WORK ORDER =>
Stop after the line with "world: 213 |"; until then, please copy every line of the records word for word from the first.

═════ STUDY MATERIAL ═════

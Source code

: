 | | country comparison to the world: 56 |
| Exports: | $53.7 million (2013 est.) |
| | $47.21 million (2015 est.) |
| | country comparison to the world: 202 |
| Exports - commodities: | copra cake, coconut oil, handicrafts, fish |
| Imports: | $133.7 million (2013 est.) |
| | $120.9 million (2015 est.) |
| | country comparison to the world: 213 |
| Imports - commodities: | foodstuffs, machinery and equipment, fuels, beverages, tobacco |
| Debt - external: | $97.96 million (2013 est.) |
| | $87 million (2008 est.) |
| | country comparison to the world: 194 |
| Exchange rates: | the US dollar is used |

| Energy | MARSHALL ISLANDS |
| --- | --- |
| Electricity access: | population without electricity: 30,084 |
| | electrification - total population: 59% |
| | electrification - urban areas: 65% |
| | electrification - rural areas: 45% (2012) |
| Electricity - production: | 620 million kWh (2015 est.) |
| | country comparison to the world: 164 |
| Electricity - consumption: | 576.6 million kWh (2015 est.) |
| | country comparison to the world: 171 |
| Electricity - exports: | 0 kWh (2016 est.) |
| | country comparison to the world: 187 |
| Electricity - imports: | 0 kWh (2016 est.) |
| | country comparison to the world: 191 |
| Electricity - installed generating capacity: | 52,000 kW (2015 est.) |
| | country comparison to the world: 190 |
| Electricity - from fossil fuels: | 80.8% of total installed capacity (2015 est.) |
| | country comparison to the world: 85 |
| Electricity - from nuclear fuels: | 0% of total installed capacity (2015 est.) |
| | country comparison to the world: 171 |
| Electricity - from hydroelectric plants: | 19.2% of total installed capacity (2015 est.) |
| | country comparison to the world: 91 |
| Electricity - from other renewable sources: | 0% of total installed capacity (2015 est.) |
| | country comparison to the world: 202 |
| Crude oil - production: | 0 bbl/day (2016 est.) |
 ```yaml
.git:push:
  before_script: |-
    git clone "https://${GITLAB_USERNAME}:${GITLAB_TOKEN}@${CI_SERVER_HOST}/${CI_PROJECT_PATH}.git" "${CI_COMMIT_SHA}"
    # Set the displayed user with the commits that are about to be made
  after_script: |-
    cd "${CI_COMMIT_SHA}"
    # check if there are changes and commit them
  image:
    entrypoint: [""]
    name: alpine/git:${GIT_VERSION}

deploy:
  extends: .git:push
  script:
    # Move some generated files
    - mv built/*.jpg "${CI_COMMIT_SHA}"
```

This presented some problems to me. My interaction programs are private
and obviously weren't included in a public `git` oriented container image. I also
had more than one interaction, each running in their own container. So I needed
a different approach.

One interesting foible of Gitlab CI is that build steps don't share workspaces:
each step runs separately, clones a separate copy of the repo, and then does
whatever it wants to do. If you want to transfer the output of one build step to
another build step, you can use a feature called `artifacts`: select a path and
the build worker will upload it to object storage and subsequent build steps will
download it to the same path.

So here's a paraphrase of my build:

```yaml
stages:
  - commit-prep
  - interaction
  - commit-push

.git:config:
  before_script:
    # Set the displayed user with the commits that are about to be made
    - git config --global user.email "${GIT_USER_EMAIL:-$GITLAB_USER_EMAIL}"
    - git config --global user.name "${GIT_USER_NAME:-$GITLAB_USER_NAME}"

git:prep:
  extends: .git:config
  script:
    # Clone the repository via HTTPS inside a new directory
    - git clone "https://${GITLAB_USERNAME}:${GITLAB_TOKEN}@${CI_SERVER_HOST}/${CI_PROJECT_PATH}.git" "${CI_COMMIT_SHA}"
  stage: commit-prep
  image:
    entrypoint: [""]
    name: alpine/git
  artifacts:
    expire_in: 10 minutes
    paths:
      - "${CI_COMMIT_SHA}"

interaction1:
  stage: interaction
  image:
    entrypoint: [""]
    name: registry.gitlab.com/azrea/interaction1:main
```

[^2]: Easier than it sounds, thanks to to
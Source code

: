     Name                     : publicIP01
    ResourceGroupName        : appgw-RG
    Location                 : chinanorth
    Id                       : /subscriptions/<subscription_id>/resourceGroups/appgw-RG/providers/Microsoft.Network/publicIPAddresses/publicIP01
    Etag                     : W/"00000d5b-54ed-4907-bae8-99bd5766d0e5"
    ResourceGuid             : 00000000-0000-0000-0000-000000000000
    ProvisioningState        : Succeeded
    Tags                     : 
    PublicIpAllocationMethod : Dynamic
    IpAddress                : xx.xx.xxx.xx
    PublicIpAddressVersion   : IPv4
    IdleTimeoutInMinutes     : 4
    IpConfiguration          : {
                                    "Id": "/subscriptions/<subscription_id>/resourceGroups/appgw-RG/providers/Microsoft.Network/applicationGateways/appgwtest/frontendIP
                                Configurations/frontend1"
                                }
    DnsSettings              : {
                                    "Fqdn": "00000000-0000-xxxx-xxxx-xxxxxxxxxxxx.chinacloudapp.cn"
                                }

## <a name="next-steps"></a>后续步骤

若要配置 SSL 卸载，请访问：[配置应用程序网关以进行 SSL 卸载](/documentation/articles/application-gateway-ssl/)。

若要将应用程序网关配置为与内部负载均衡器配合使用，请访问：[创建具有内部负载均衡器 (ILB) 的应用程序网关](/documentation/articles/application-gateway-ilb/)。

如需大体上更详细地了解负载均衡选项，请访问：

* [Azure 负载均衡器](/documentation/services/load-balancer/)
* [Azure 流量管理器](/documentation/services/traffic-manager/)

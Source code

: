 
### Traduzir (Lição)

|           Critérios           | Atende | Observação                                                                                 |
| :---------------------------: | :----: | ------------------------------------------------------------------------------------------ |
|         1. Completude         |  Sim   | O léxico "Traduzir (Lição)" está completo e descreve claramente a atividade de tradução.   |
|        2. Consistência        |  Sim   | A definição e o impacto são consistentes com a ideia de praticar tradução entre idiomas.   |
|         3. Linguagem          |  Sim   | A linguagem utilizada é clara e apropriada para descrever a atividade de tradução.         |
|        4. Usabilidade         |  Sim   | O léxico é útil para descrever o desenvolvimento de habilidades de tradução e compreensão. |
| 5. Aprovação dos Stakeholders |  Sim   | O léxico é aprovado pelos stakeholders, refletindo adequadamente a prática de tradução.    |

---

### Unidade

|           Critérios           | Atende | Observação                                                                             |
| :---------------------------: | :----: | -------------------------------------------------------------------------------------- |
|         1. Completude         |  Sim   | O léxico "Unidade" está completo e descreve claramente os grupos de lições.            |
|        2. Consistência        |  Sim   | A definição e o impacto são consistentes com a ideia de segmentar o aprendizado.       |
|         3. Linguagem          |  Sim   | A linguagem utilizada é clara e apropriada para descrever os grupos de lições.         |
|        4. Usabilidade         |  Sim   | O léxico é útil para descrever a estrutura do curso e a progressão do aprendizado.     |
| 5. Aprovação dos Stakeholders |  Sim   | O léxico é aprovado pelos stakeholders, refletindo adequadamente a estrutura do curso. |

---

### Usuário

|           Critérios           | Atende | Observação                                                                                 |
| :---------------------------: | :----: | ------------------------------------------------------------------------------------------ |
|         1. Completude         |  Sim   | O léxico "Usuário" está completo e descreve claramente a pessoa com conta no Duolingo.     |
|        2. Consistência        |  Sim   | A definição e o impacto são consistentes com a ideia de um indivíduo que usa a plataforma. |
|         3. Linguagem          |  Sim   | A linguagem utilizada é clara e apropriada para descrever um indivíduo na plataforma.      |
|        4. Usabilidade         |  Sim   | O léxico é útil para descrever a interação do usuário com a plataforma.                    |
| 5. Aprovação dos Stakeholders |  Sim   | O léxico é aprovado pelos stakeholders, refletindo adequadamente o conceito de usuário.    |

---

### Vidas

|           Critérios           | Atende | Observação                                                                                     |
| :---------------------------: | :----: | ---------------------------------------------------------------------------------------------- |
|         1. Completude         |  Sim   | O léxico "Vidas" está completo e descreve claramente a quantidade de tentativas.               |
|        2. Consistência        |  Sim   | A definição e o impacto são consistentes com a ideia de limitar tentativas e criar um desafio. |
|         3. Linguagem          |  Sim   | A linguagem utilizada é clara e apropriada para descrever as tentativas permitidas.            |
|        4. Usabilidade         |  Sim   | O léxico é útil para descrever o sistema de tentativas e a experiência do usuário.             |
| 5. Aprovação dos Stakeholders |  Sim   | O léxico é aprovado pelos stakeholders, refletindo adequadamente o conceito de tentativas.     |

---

═════

ANSWER BOX =>
Source code

: | | country comparison to the world: 56 |
| Exports: | $53.7 million (2013 est.) |
| | $47.21 million (2015 est.) |
| | country comparison to the world: 202 |
| Exports - commodities: | copra cake, coconut oil, handicrafts, fish |
| Imports: | $133.7 million (2013 est.) |
| | $120.9 million (2015 est.) |
| | country comparison to the world: 213 |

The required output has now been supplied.